Next week a City Council committee is expected to vote on Flushing Commons – a major development located at the site of Municipal Lot 1 in downtown Flushing – but in the meantime, the city and developers are continuing a dialogue with members of the City Council trying to address any concerns.
At a Land Use Committee hearing on Thursday, July 15, supporters and opponents of the project gave testimony while Councilmembers questioned the developers about issues ranging from parking concerns to construction mitigation.
“We were grateful for the opportunity to present our Flushing Commons plan to the New York City Council last week and we thought that the dialogue with the councilmembers was productive,” said Michael Meyer, President of TDC Development, who is developing the site in partnership with the Rockefeller Group Development Corporation.
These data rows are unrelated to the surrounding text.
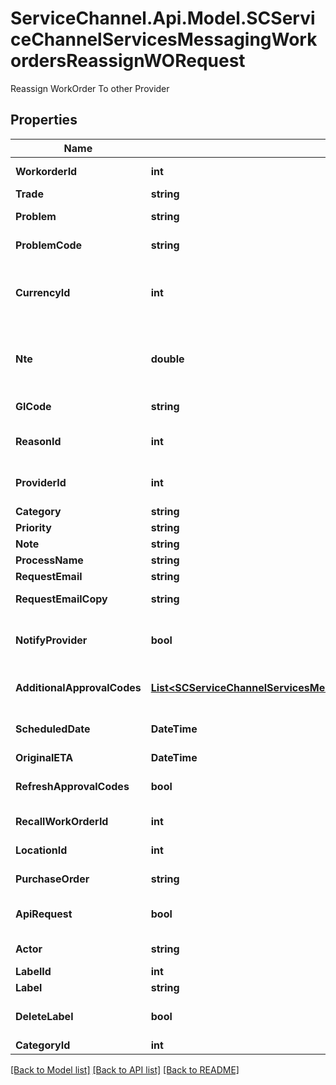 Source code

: # ServiceChannel.Api.Model.SCServiceChannelServicesMessagingWorkordersReassignWORequest
Reassign WorkOrder To other Provider

## Properties

Name | Type | Description | Notes
------------ | ------------- | ------------- | -------------
**WorkorderId** | **int** | Work order id. | [optional] 
**Trade** | **string** | Trade | [optional] 
**Problem** | **string** | Problem Description. | [optional] 
**ProblemCode** | **string** | Problem Code. | [optional] 
**CurrencyId** | **int** | Optional, by default current Work Order Currency | [optional] 
**Nte** | **double** | Optional Nte value, by default current Work Order NTE | [optional] 
**GlCode** | **string** | Optional GL code value | [optional] 
**ReasonId** | **int** | Required, Reassignment reason Id. | 
**ProviderId** | **int** | Required, Provider id to assign. | 
**Category** | **string** | Category. | [optional] 
**Priority** | **string** | Priority | [optional] 
**Note** | **string** | Note | [optional] 
**ProcessName** | **string** | ProcessName | [optional] 
**RequestEmail** | **string** | Request email | [optional] 
**RequestEmailCopy** | **string** | Request email copy to | [optional] 
**NotifyProvider** | **bool** | Notify Provider: send email if true | [optional] [default to false]
**AdditionalApprovalCodes** | [**List&lt;SCServiceChannelServicesMessagingApprovalCodesAdditionalApprovalCode&gt;**](SCServiceChannelServicesMessagingApprovalCodesAdditionalApprovalCode.md) | Additional approval codes | [optional] 
**ScheduledDate** | **DateTime** | Work order scheduled date | [optional] 
**OriginalETA** | **DateTime** | Original ETA | [optional] 
**RefreshApprovalCodes** | **bool** | If true: update Approval Codes | [optional] [default to false]
**RecallWorkOrderId** | **int** | Original work order Id | [optional] 
**LocationId** | **int** | WO location id | [optional] 
**PurchaseOrder** | **string** | Purchase Order | [optional] 
**ApiRequest** | **bool** | API request | [optional] [default to false]
**Actor** | **string** | Optional, Actor | [optional] 
**LabelId** | **int** |  | [optional] 
**Label** | **string** |  | [optional] 
**DeleteLabel** | **bool** |  | [optional] [default to false]
**CategoryId** | **int** |  | [optional] 

[[Back to Model list]](../README.md#documentation-for-models) [[Back to API list]](../README.md#documentation-for-api-endpoints) [[Back to README]](../README.md)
“We are currently working with the City Council and the administration to resolve any outstanding questions or issues and we remain confident that Flushing Commons will prove to be an incredibly positive addition to the downtown Flushing community.”
Flushing Commons is a privately-financed development project that will be a vibrant, mixed-use, 1.1-million-square-foot, LEED-certified urban center with over 600 upscale residential condominiums, 275,000-square-feet of new retail space, hotel and/or office uses, a 1,600-space parking garage and a new state-of-the-art home for the Flushing YMCA.
The project is currently going though the Uniformed Land Use Review Procedure (ULURP) together with Macedonia Plaza, a proposed 140-unit all affordable housing project being developed by the Macedonia AME Church. The Macedonia Plaza project will be located in the northeast corner of Municipal Lot 1, adjacent to Flushing Commons.
Queens City Councilmember Leroy Comrie, who chairs the Land Use Committee, said the Council is still speaking with developers about finding more on-street parking and using the existing YMCA space for additional parking. In addition, he mentioned making sure there were adequate plans in place to ensure existing businesses were not decimated by the construction of the project.
“We’re continuing to press all of the issues,” said Richard Lipsky, a spokesperson for the group opposing Flushing Commons. “We think the project is too large.”
The Council’s Land Use Committee is expected to vote on the project on Tuesday, July 27, and if it passes it would come before the entire council for a vote.